(Data extract)

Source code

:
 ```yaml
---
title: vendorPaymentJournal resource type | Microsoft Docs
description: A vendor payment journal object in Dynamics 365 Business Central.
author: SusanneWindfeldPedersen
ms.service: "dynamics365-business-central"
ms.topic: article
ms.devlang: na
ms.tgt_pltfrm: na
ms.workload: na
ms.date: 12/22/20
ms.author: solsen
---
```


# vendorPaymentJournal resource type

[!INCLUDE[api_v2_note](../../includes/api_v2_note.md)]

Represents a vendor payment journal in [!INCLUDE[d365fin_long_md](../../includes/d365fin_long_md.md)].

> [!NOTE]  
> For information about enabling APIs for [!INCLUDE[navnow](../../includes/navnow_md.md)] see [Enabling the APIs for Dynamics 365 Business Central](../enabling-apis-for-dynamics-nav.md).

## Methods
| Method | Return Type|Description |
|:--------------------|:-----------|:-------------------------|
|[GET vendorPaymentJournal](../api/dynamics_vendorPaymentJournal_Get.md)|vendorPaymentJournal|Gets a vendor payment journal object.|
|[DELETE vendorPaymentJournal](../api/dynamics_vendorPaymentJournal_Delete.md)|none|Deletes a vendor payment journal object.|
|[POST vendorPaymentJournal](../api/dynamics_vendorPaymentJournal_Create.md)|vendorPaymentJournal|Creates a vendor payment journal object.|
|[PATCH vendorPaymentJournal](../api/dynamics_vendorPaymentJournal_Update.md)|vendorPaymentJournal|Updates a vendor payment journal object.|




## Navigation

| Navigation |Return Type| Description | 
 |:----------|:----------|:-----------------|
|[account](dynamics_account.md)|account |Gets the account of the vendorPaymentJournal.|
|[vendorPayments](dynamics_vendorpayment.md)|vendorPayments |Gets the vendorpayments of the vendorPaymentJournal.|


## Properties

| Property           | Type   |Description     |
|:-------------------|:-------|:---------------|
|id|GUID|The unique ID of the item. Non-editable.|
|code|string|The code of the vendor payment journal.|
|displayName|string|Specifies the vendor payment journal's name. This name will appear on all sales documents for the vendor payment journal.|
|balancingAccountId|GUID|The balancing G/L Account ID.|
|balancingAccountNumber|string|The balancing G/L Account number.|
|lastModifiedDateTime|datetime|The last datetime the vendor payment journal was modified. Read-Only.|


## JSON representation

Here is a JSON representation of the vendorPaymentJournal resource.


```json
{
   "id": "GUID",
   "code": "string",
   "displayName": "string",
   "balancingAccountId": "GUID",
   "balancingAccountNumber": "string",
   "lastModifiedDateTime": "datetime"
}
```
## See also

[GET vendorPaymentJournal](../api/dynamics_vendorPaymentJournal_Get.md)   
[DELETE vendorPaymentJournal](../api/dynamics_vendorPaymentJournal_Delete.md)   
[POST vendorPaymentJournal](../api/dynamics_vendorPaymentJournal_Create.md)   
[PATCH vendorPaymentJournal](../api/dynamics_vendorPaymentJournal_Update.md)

(End Data extract)
(Data extract)

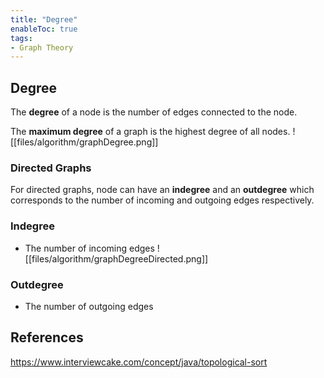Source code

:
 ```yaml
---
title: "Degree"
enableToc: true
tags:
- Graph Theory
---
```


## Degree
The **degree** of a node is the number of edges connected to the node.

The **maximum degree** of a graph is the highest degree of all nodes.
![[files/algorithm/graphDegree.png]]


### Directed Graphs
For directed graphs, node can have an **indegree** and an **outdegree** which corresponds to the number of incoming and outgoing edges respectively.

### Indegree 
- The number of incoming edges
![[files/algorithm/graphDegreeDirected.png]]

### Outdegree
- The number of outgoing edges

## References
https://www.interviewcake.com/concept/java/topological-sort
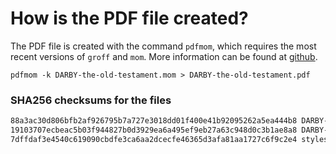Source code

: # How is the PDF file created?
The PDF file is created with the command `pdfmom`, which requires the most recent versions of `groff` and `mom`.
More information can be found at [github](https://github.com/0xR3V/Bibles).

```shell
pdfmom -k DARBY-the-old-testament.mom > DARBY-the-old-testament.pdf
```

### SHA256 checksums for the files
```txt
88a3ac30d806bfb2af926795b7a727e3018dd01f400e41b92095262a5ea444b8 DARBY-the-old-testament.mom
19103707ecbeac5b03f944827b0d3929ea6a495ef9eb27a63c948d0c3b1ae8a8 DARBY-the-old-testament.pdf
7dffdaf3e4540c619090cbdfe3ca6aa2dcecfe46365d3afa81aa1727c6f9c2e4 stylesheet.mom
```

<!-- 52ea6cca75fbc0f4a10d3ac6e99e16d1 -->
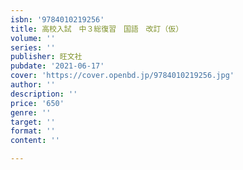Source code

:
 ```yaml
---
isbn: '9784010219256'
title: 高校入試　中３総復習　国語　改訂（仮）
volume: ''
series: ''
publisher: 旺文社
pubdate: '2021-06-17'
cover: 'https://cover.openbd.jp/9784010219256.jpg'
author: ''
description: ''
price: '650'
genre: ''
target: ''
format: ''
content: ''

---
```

(End Data extract)

# [Your objective]
Where a line above contains the word "which", show that line.

# [Response]
For directed graphs, node can have an **indegree** and an **outdegree** which corresponds to the number of incoming and outgoing edges respectively.
The PDF file is created with the command `pdfmom`, which requires the most recent versions of `groff` and `mom`.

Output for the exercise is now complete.